*What to work on*. Which lines of the entries contain the word "theta"? Please list them.

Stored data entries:
....
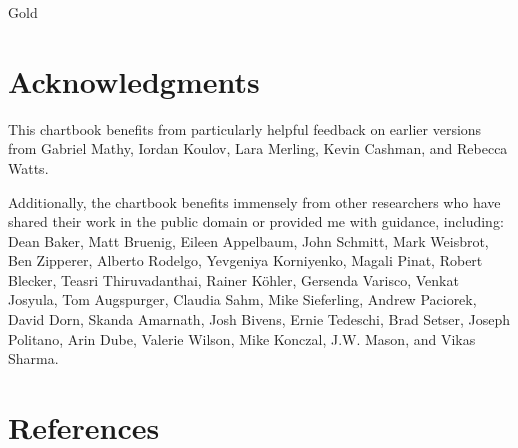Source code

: \begin{minipage}{0.76\textwidth}
\normalsize Gold
\vspace*{-1mm}

\small 
{}

\vspace{2.4cm}

\hspace{7mm} 

\end{minipage}
\newpage
%
%
\thispagestyle{sectpage}
\section*{Acknowledgments}
\begin{minipage}{0.76\textwidth}
\small This chartbook benefits from particularly helpful feedback on earlier versions from Gabriel Mathy, Iordan Koulov, Lara Merling, Kevin Cashman, and Rebecca Watts. 

Additionally, the chartbook benefits immensely from other researchers who have shared their work in the public domain or provided me with guidance, including: Dean Baker, Matt Bruenig, Eileen Appelbaum, John Schmitt, Mark Weisbrot, Ben Zipperer, Alberto Rodelgo, Yevgeniya Korniyenko, Magali Pinat, Robert Blecker, Teasri Thiruvadanthai, Rainer K\"ohler, Gersenda Varisco, Venkat Josyula, Tom Augspurger, Claudia Sahm, Mike Sieferling, Andrew Paciorek, David Dorn, Skanda Amarnath, Josh Bivens, Ernie Tedeschi, Brad Setser, Joseph Politano, Arin Dube, Valerie Wilson, Mike Konczal, J.W. Mason, and Vikas Sharma.
\end{minipage}
\newpage
{}
\hypertarget{glossary}{\label{glossary}}

\newpage
\thispagestyle{sectpage}
\hypertarget{references}{\label{references}}
\section*{References}

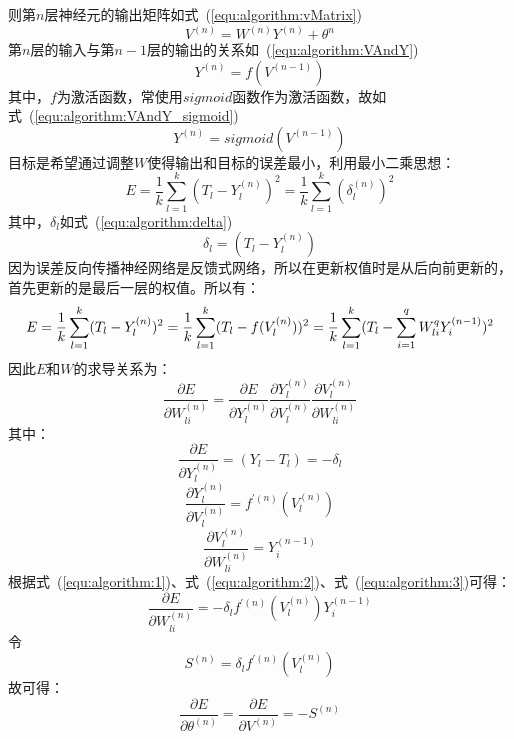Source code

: 则第$n$层神经元的输出矩阵如式~(\ref{equ:algorithm:vMatrix})
\begin{equation}
\label{equ:algorithm:vMatrix}
V^{(n)}=W^{(n)}Y^{(n)}+\theta^{n}
\end{equation}
第$n$层的输入与第$n-1$层的输出的关系如~(\ref{equ:algorithm:VAndY})
\begin{equation}
\label{equ:algorithm:VAndY}
Y^{(n)}=f(V^{(n-1)})
\end{equation}
其中，$f$为激活函数，常使用$sigmoid$函数作为激活函数，故如式~(\ref{equ:algorithm:VAndY_sigmoid})
\begin{equation}
\label{equ:algorithm:VAndY_sigmoid}
Y^{(n)}=sigmoid(V^{(n-1)})
\end{equation}
目标是希望通过调整$W$使得输出和目标的误差最小，利用最小二乘思想：
\begin{equation}
E = \frac{1}{k}\sum_{l=1}^k(T_l-Y_l^{(n)})^2 =  \frac{1}{k}\sum_{l=1}^k(\delta_l^{(n)})^2
\end{equation}
其中，$\delta_l$如式~(\ref{equ:algorithm:delta})
\begin{equation}
\label{equ:algorithm:delta}
\delta_l = (T_l-Y_l^{(n)})
\end{equation}
因为误差反向传播神经网络是反馈式网络，所以在更新权值时是从后向前更新的，首先更新的是最后一层的权值。所以有：
\begin{equation}
E = \frac{1}{k}\sum_{l=1}^k(T_l-Y_l^{(n)})^2 \\
= \frac{1}{k}\sum_{l=1}^k(T_l-f(V_l^{(n)}) )^2 \\
= \frac{1}{k}\sum_{l=1}^k(T_l-\sum_{i=1}^{q}W_{li}^{q}Y_i^{(n-1)})^2
\end{equation}
因此$E$和$W$的求导关系为：
\begin{equation}
\frac{\partial E}{\partial W_{li}^{(n)}} = \frac{\partial E}{\partial Y_l^{(n)}}\frac{\partial Y_l^{(n)}}{\partial V_l^{(n)}}\frac{\partial V_l^{(n)}}{\partial W_{li}^{(n)}}
\end{equation}
其中：
\begin{equation}
\label{equ:algorithm:1}
\frac{\partial E}{\partial Y_l^{(n)}} = (Y_l-T_l) = -\delta_l 
\end{equation}
\begin{equation}
\label{equ:algorithm:2}
\frac{\partial Y_l^{(n)}}{\partial V_l^{(n)}} = f^{'(n)}(V_l^{(n)})
\end{equation}
\begin{equation}
\label{equ:algorithm:3}
\frac{\partial V_l^{(n)}}{\partial W_{li}^{(n)}} = Y_i^{(n-1)}
\end{equation}
根据式~(\ref{equ:algorithm:1})、式~(\ref{equ:algorithm:2})、式~(\ref{equ:algorithm:3})可得：
\begin{equation}
\frac{\partial E}{\partial W_{li}^{(n)}}=-\delta_l f^{'(n)}(V_l^{(n)})  Y_i^{(n-1)}
\end{equation}
令
\begin{equation}
S^{(n)}=\delta_l f^{'(n)}(V_l^{(n)}) 
\end{equation}
故可得：
\begin{equation}
\label{key}
\frac{\partial E}{\partial \theta^{(n)}}=\frac{\partial E}{\partial V^{(n)}}=-S^{(n)}
\end{equation}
....
*Written solution*.
V^{(n)}=W^{(n)}Y^{(n)}+\theta^{n}
\frac{\partial E}{\partial \theta^{(n)}}=\frac{\partial E}{\partial V^{(n)}}=-S^{(n)}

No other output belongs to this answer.